Synthetic marijuana becomes growing concern in Houston area

Synthetic marijuana, often sold in colorful packets, can be deadly and has been a growing problem around Houston for years. Texas City Police now grapple with a bad batch of the drug. The big challenges, they say, are the drug is affordable and easy to find. But one man shares how the price tag isn't worth the side effects.

Twenty-two-year-old John Hipp's life hit a turning point eight months ago. He used to be addicted to packets often known as Spice or Cush. He knew if he didn't stop, one day he might never wake up.

"Every time it would happen I thought I was going to die. I would tell my family hey I think I'm dying and I would pray to God please. This would be the last time," Hipp said.

Today he's clean but the side effects of synthetic marijuana still linger.

"It destroys your kidneys. I have severe memory loss. I can't think of words to really say good," Hipp said.

Texas City Police say all it takes it takes is one bad batch. Like the one they saw last Thanksgiving, when they witnessed many people almost die.

"I believe the brand he smoked was Cush brand. I'm not sure what flavor it was. In one of the hallucinations he had, he thought that there were creatures under his skin, and took a knife and tried to remove the creatures," Allen Bjerke said.

A huge problem police run into is those who make the drug constantly change the chemicals, so it's hard to make it illegal.

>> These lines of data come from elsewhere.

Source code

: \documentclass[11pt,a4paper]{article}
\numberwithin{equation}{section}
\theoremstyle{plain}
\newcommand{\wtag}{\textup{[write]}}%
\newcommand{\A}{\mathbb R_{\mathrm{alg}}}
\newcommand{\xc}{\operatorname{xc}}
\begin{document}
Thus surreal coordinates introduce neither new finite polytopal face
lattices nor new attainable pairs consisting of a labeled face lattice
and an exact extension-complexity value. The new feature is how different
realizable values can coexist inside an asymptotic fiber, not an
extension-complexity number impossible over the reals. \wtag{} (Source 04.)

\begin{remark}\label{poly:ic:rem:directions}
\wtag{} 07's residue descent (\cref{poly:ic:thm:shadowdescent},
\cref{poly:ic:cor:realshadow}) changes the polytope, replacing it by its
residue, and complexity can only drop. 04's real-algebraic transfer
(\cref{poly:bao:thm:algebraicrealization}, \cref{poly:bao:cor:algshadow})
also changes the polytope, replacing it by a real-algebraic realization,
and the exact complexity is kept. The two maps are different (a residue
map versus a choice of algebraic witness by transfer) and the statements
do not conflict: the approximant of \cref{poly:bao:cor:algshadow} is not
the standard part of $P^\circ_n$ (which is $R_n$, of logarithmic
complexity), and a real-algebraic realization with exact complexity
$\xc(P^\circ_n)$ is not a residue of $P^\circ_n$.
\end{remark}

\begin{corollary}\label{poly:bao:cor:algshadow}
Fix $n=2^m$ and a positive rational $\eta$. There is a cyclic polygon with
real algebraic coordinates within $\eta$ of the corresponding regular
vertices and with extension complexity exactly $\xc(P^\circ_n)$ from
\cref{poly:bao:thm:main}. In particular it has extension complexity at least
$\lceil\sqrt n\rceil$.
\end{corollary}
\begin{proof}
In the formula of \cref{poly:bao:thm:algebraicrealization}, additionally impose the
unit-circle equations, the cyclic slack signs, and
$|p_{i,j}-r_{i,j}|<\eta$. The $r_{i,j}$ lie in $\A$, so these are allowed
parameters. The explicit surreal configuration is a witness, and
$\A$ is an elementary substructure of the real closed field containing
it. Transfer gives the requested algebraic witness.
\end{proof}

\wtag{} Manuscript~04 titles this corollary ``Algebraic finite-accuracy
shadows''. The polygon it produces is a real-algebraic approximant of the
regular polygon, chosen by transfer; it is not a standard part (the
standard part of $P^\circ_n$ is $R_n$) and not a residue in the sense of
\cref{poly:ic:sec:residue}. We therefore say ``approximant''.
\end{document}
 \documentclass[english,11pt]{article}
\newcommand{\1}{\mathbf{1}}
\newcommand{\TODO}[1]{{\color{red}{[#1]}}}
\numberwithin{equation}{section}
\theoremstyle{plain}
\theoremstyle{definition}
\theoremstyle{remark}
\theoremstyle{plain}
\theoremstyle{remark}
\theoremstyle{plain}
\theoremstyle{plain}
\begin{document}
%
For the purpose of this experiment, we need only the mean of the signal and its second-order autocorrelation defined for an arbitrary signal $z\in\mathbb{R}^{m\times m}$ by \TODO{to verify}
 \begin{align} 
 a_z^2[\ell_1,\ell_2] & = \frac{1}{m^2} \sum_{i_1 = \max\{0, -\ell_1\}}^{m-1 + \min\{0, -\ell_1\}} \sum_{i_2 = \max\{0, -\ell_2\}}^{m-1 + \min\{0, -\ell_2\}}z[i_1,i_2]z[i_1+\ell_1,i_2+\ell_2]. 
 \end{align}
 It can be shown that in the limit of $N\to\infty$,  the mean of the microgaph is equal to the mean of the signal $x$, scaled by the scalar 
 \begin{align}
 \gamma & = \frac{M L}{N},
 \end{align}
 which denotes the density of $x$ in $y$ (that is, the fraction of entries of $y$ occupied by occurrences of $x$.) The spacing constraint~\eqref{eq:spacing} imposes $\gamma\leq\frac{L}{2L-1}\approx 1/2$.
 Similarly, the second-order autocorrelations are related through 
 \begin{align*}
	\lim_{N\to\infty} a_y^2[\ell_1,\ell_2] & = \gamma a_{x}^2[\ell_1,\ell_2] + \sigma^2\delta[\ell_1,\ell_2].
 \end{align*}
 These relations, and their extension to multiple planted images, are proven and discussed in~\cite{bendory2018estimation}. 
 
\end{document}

"The most dangerous thing is we don't know what's in it. They've changed it so many times that we can't keep up with the manufacturers," Bjerke said.

John Hipp hopes through his struggle, telling his story can save others.

"I have a job longer than I've ever had one and I work at a furniture store. I've grown a lot since then," Hipp said.

Hipp credits his 12-step recovery program to his success. Police say it will take both new laws and education to get this drug off the streets.